Once you find the line containing "But, with a" in the data below, copy it and each following line exactly, up to and including the line containing "Against all odds, **this", and nothing else.

**DATASET ENTRIES**:

- - - - -

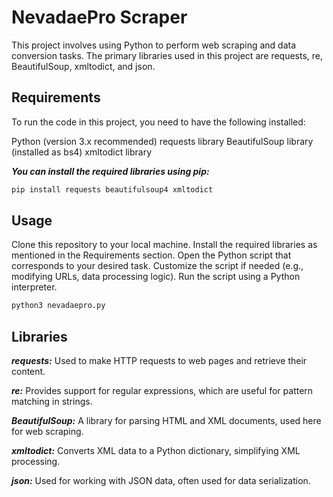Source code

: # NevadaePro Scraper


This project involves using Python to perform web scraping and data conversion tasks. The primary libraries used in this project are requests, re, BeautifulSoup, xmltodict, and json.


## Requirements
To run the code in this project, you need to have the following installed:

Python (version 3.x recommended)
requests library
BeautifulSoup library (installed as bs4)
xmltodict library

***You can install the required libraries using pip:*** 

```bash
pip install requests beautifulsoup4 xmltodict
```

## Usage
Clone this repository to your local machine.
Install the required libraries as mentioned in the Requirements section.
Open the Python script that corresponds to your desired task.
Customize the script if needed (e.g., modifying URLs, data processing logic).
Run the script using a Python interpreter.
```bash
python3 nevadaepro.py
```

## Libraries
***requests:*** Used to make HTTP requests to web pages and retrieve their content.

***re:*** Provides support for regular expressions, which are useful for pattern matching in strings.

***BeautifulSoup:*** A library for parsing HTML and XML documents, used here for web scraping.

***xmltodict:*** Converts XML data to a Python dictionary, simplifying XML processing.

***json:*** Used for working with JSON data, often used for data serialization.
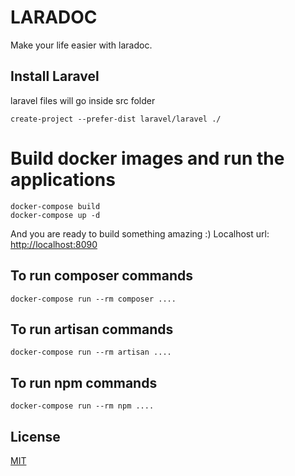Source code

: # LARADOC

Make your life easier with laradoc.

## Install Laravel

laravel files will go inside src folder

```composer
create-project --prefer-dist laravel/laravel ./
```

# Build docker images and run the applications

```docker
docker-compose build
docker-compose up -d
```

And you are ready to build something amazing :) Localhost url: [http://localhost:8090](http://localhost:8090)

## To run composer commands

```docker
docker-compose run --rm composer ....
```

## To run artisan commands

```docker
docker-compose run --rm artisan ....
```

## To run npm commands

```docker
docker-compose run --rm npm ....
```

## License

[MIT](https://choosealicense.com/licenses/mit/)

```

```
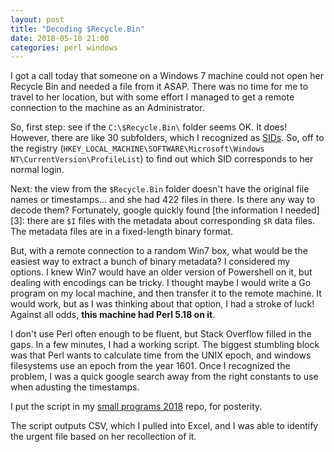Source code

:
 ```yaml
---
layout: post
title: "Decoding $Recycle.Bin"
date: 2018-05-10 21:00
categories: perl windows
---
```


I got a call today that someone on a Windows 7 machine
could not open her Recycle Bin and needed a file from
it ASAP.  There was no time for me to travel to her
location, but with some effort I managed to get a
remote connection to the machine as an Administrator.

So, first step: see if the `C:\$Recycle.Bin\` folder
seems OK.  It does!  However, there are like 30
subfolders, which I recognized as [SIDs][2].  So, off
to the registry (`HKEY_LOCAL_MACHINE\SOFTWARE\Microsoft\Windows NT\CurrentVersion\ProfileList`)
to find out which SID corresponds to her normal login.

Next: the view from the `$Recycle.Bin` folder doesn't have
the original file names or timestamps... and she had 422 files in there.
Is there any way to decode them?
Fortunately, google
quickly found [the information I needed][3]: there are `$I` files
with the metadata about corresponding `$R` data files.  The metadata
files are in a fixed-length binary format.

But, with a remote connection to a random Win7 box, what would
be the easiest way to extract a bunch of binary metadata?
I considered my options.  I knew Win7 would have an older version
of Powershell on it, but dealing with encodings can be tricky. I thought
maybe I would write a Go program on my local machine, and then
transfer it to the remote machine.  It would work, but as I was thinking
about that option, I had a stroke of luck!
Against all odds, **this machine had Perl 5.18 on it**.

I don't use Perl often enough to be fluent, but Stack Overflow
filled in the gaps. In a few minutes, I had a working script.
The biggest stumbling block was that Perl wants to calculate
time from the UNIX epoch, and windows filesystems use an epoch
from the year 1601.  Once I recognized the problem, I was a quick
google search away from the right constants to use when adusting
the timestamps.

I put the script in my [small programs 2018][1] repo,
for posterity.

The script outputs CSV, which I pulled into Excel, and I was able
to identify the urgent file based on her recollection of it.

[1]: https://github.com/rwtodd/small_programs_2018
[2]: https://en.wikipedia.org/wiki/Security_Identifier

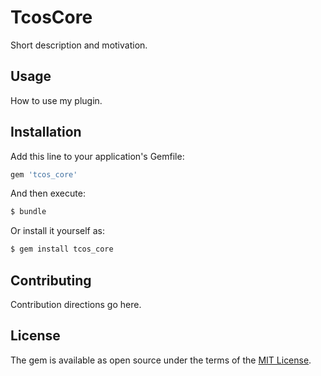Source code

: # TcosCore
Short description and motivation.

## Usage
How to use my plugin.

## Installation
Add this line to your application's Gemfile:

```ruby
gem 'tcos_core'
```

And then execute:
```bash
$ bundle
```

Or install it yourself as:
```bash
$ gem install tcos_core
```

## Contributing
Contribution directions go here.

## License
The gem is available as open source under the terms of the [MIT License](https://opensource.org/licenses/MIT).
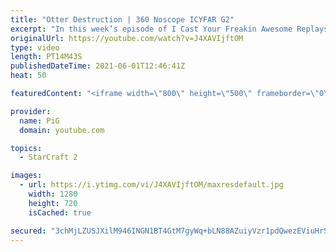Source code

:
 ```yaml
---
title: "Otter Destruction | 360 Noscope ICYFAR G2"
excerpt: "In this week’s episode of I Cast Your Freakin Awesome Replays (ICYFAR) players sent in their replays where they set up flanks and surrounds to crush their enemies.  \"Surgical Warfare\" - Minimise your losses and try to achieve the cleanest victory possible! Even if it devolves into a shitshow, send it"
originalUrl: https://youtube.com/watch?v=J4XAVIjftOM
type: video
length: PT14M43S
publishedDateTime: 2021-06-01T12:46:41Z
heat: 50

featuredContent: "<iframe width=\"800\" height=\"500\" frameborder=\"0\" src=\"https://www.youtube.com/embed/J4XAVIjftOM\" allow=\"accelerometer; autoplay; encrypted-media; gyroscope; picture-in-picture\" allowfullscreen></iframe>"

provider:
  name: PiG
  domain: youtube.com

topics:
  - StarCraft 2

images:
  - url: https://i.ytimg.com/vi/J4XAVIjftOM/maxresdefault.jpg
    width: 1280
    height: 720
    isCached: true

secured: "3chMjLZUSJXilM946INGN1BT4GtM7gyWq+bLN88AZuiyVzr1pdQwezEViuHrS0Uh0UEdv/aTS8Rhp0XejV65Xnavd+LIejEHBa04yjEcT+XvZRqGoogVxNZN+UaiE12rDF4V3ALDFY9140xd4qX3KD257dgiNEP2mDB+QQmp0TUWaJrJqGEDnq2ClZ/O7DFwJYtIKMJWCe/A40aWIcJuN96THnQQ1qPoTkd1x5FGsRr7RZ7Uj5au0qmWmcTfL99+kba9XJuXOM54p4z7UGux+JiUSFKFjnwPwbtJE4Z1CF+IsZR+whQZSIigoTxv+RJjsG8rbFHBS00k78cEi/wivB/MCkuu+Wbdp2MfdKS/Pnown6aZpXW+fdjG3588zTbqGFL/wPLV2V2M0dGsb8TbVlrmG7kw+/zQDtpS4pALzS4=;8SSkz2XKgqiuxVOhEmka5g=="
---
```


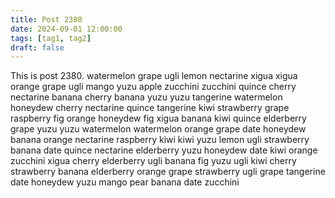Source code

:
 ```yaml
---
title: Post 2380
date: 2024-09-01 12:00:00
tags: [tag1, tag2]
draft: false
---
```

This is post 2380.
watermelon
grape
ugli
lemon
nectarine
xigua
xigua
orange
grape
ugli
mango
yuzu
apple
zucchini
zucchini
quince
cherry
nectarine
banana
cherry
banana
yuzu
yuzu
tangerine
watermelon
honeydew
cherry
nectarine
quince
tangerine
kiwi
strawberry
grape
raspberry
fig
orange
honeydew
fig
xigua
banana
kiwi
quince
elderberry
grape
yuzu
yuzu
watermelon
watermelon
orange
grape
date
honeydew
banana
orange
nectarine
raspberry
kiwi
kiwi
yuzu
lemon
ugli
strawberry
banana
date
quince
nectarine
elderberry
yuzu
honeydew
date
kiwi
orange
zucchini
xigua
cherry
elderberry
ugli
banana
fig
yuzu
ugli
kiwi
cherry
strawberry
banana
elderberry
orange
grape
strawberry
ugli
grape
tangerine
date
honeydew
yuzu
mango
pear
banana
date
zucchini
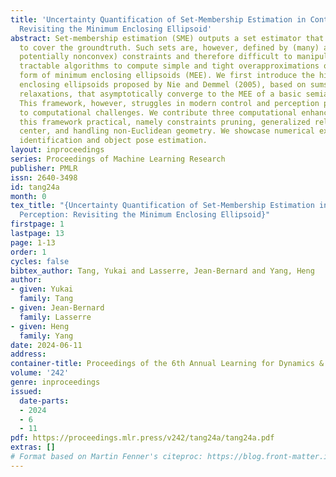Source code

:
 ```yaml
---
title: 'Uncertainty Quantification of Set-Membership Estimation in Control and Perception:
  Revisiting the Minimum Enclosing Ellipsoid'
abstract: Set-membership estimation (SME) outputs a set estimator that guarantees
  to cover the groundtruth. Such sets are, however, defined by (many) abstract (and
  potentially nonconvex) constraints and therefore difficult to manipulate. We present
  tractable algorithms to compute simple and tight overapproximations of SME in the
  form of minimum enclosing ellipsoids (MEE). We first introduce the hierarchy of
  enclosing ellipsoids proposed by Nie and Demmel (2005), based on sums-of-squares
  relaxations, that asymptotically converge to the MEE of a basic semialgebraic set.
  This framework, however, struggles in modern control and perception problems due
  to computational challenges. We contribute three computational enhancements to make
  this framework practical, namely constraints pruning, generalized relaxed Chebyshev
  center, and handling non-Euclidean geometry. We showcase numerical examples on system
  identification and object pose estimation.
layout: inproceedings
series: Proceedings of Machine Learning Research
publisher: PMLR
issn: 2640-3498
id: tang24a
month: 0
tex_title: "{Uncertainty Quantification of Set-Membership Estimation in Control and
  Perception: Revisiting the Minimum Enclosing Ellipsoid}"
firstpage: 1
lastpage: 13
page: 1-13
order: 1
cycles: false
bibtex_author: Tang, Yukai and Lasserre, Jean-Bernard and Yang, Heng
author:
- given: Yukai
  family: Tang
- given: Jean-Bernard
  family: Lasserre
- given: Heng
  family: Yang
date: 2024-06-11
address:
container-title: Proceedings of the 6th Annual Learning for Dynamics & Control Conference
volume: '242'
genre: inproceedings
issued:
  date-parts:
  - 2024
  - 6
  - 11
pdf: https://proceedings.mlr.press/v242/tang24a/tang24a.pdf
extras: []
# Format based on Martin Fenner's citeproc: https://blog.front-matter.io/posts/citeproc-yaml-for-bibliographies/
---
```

- - - - -

**REPLY TO THE TASK**:
But, with a remote connection to a random Win7 box, what would
be the easiest way to extract a bunch of binary metadata?
I considered my options.  I knew Win7 would have an older version
of Powershell on it, but dealing with encodings can be tricky. I thought
maybe I would write a Go program on my local machine, and then
transfer it to the remote machine.  It would work, but as I was thinking
about that option, I had a stroke of luck!
Against all odds, **this machine had Perl 5.18 on it**.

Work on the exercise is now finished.